なるみやの入り口となる3曲、今表現したいものを形にした新曲

――ここからは、自分を知ってもらうためにまず聴いてほしい楽曲を3曲選んで、そのレコメンドをお願いできればと思います。

なるみや 1曲目は「だって、優等生」です。他の曲は大体1ヵ月くらいで作るんですけど、この曲は完成するまでに2、3年かかっていて。こんな難産は初めてだったんですけど、今一番“なるみや”を表現しているのはこの曲かなと思います。最初に出した「永眠のすゝめ」と同じような不憫さ、日常の中の逃げられない辛いことと、それをなんとか取り繕ってやっていかないといけない状況、というテーマ性を歌っていて。そこに今の自分の歌い方や打ち込みの技術が合わさって、一番自分が納得いっている作品です。学生時代、私もあまり楽しかったとは言えないので、YouTubeの動画のコメント部分にも書きましたけど、「あの頃の自分からの遺書」みたいな曲です。

――当時は周りに合わせなくてはいけないという気持ちが強かったんですか?

なるみや 当時の自分は、枠にはまってちゃんとやっていた方が絶対報われるんだ、みたいな気持ちがあって。なんとなく勉強を頑張って、いい高校に進学して、みんな大学に行くことが前提で、進路相談の時に大学に行かない選択肢をする人がいない。でも、音楽でバズったりしてからは、一人だけ模試をサボったり夏期講習に参加しなかったりして。
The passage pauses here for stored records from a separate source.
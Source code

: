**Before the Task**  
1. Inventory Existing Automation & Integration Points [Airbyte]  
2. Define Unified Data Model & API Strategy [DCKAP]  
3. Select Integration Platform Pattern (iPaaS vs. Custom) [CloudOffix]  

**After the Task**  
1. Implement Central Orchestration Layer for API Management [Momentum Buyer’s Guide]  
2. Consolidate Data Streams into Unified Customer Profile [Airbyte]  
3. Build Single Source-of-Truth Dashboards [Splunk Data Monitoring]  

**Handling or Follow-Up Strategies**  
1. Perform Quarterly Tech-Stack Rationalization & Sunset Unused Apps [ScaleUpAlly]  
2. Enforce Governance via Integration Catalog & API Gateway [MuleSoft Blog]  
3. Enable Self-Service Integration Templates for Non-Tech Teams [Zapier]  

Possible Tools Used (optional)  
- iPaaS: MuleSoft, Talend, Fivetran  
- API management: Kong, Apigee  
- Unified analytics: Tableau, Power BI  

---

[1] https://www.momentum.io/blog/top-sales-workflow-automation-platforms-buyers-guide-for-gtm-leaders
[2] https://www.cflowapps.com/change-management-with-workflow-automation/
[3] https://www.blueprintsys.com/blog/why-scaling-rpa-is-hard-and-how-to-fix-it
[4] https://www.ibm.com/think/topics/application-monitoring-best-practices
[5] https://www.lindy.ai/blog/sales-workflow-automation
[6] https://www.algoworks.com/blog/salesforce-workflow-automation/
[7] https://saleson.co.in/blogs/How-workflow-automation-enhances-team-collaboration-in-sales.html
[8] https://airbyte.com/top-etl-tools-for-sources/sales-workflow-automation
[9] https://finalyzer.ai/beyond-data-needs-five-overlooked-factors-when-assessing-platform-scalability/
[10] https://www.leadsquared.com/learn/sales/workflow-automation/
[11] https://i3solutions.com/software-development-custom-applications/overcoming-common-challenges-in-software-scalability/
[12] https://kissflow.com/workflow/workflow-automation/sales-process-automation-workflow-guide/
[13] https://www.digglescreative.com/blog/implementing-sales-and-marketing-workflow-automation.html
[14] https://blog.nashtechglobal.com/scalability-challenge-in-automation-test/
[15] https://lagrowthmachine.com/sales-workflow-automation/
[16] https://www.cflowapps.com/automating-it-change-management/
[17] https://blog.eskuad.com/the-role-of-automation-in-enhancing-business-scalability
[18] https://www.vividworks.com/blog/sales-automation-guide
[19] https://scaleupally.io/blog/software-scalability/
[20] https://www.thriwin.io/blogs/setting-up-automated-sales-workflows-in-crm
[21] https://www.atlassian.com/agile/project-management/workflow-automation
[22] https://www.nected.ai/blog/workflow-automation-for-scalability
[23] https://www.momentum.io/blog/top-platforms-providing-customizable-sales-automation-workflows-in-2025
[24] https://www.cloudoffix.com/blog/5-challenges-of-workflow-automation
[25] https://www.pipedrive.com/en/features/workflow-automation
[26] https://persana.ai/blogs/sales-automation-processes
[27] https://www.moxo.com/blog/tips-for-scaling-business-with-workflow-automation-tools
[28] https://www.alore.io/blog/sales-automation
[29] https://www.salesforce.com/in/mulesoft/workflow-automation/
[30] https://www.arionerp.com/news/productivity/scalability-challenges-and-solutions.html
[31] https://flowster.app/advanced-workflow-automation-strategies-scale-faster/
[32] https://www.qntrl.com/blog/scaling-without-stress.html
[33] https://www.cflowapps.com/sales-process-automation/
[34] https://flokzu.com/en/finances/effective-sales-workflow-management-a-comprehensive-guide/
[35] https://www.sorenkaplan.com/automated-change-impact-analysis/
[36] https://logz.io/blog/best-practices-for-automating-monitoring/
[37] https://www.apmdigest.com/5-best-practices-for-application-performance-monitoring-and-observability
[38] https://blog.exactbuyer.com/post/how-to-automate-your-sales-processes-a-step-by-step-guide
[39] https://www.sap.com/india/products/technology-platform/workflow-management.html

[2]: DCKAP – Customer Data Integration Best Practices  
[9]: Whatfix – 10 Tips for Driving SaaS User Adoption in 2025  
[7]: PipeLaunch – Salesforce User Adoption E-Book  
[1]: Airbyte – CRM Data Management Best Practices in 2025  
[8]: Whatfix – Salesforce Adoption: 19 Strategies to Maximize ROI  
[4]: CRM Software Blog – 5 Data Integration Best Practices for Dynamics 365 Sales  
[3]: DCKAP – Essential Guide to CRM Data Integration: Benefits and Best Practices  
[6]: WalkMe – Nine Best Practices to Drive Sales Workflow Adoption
「もうやめた」って腹を括れて、初めての反抗期みたいな感じでした。今は本当に自由な生活をしているので、当時の高校生の自分に対して気まずさ、後ろめたさがあります(笑)。

――アハハ(笑)。2曲目はいかがでしょうか?

なるみや 「不純喫茶」ですね。初めて純粋な恋を真っ直ぐ書いてみようと思って作った曲です。サビの最後に“いき過ぎた純愛は不純”という歌詞を入れたんですけど、恋って、人を思うあまり逆に憎らしくなったり、矛盾している部分も出てきたりして、結構めちゃくちゃだなっていうのがあって。10代の最後に出した曲で、10代らしい恋を書く最後のチャンスかなと思って作った曲です。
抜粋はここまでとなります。